The extremely violent hate posse attacking women in conjunction with Gamergate is horrific. Whatever other issues are involved, the fact that women have been threatened and intimidated so graphically and violently that they have been driven from their homes pushes the weak accusations of compromised gaming journalism to the background. However, it shines a spotlight on some troubling trends that we’re going to have to grapple as digital technologies reshape our societies.
Gamergate isn’t just a group of criminally violent griefers intent on making women’s lives miserable as a form of sport. As Kyle Wagner of Deadspin points out, there are also groups using it to engage in “grievance politics”:
In many ways, Gamergate is an almost perfect closed-bottle ecosystem of bad internet tics and shoddy debating tactics. Bringing together the grievances of video game fans, self-appointed specialists in journalism ethics, and dedicated misogynists, it’s captured an especially broad phylum of trolls and built the sort of structure you’d expect to see if, say, you’d asked the old Fires of Heaven message boards to swing a Senate seat. It’s a fascinating glimpse of the future of grievance politics as they will be carried out by people who grew up online.
These groups are very effectively exploiting weaknesses in mainstream journalism. As Wagner says, “Even when not presupposing that all truth lies at a fixed point exactly equidistant between two competing positions, the American press works under the assumption that anyone more respectable than, say, an avowed neo-Nazi is operating in something like good faith.” Journalism is really poor at dealing with bad actors, tending to treat them as if they are acting in good faith and thus giving them a legitimacy that they do not deserve.
As journalists, we’ve got to stop allowing ourselves to be played like chumps, especially when it comes to politics. We all know the game. We’re being spun, but at some point, we have to be brave enough to call bullshit. As the editor of two local newspapers, trust me, I get a lot of pressure from readers to toe their political line. However, it is a fundamental part of our job to help our readers separate spin from reality, not to parrot talking points and definitely not to cave to political bullies.
We’re going to have to up our game quickly. Wagner’s article reminded instantly of Neal Stephenson’s dystopian political thriller, Interface, which he wrote with his uncle, J. Frederick George. I’ll agree with our friend Cory Doctorow, that the book is an “under-appreciated masterpiece”. I read the book in 2008, and the parallels with that year’s presidential election were eerie. The book, written in 1994, looks at the politics in a United States laid low by a housing crisis. An Illinois governor (rather than a Senator) is running for president and his campaign uses data to segment the electorate, something which is common place now that it has led to a technological arms race between campaigns to have the best data crunchers.

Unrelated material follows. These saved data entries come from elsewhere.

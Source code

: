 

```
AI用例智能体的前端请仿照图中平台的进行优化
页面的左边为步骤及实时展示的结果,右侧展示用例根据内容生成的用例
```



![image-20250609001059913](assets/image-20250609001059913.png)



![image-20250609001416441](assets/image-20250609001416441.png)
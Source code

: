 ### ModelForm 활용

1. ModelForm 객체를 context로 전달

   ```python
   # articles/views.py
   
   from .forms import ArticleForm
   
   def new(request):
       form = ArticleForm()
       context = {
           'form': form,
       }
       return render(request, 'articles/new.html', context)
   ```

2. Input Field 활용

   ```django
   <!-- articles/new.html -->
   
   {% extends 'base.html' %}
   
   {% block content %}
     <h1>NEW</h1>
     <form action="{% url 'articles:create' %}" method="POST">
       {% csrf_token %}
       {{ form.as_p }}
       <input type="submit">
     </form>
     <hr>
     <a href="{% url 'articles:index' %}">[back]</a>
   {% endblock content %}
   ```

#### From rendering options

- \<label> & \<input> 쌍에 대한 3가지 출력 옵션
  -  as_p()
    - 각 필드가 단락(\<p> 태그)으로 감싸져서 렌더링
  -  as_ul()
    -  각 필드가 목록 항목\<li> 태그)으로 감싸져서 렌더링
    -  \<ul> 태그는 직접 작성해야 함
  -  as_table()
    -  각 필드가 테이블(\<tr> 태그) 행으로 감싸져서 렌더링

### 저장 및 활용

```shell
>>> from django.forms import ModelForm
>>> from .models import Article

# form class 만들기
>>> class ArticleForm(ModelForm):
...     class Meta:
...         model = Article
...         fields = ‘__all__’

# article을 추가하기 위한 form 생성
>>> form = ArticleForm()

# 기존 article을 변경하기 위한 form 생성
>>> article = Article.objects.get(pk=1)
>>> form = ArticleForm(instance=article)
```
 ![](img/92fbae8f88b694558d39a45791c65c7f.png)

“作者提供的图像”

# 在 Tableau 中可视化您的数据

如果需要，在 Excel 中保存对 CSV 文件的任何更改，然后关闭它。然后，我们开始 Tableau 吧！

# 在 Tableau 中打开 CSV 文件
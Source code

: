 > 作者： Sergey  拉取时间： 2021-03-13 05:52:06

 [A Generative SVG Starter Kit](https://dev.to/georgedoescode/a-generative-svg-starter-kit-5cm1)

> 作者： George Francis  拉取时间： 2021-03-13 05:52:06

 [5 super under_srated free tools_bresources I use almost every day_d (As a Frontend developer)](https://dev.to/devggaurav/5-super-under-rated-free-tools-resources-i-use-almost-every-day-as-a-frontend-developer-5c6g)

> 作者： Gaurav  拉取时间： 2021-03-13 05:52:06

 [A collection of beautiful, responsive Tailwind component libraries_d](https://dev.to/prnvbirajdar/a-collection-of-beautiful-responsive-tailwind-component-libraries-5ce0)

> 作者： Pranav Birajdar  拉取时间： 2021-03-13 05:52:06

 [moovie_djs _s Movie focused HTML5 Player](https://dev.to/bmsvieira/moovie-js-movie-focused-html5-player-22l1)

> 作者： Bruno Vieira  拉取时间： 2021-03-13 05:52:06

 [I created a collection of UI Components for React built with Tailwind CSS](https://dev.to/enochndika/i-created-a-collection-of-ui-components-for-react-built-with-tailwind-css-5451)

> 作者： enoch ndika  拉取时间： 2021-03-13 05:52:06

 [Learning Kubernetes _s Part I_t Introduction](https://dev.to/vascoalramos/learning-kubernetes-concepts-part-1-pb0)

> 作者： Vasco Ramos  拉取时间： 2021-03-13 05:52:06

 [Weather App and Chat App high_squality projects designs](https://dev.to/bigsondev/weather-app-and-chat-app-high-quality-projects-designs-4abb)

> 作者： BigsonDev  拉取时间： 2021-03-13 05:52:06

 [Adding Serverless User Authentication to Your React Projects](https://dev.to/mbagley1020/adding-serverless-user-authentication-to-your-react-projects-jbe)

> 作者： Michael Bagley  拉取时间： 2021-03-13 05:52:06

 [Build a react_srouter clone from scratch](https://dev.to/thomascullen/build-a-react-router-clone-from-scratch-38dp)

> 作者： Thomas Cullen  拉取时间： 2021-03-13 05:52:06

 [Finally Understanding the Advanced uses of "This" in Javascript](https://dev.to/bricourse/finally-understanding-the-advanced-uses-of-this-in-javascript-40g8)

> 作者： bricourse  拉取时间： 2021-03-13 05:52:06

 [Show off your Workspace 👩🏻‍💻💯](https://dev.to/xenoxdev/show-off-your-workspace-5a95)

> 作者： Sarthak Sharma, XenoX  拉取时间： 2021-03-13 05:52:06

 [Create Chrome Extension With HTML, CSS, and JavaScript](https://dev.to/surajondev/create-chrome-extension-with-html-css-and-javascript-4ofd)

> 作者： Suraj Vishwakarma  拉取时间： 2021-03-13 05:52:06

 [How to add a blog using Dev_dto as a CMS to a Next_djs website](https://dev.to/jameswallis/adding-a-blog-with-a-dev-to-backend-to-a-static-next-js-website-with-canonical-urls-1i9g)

In Interface, the bad actor was a terrifying mash-up between Karl Rove (or most likely in 1994, his mentor Lee Atwater) and Hannibal Lechter. You don’t need a political bogey man to see where this leads. Combine ruthless political ambition, the unlimited cash of Citizens United era and a technological arsenal that only Neal Stephenson could dream of, and you can easily chart the terrifying trajectory of politics in the real world.
When I was covering the 2000 US presidential election, there was a couple of rich Texans who set up a shell political group, Republicans for Clean Air, attacking John McCain’s environmental record to support George W. Bush. Texas entrepreneur Sam Wyly headed up the group and had donated thousands to Bush’s campaign. His brother Charles, was a Bush “Pioneer”, a supporter who had helped raise more than $100,000 for the Bush campaign. The issues ads allowed the Wyleys to spend even more to support the Bush campaign. McCain cried foul, called Republicans for Clean Air a “sham group”, and said that the Bush campaign had to have been coordinating with the group, something which then and now would have been illegal. However, the McCain campaign was never able to prove coordination. More than a decade ago, we already saw the kind of campaigning that the Citizens United case would unleash.
Of course, that is low-tech, linear TV’s child play compared to what we are seeing with Gamergate. When you look at the techniques being used by some of these groups, such as creating sockpuppet social media accounts and using feminist critiques as a weapon against Brianna Wu (to demonstrate that her games were “anti-feminist”), you quickly get a sense of how the next partisan political scorched earth campaign will be fought. Sockpuppets will become the weaponised drones of popular opinion, amplifying marginal views so that they swamp mainstream opinion. The newest import from China will be the 50 Cent Party of paid political commenters. Gaming the system will take on an entirely different meaning.
With unlimited money flowing into politics thanks to Citizens United, a lot of cash could be poured into automating the process. Who needs robo-callers push-polling voters when you’ve got an army of AI-driven Twitter and Facebook accounts all spewing your line and endlessly quoted by cable TV show hosts who don’t care if the accounts are real, only if they reinforce their own talking points? They’ll be found out eventually, but it will be too late. A cynical electorate will be even more confused and all but the hardest of partisans will simply roll up into a foetal position to shut out the cacophony of spin. Moderates will be further marginalised as the bases retreat to the comfort of their sock puppet spun reality. Heaven help us.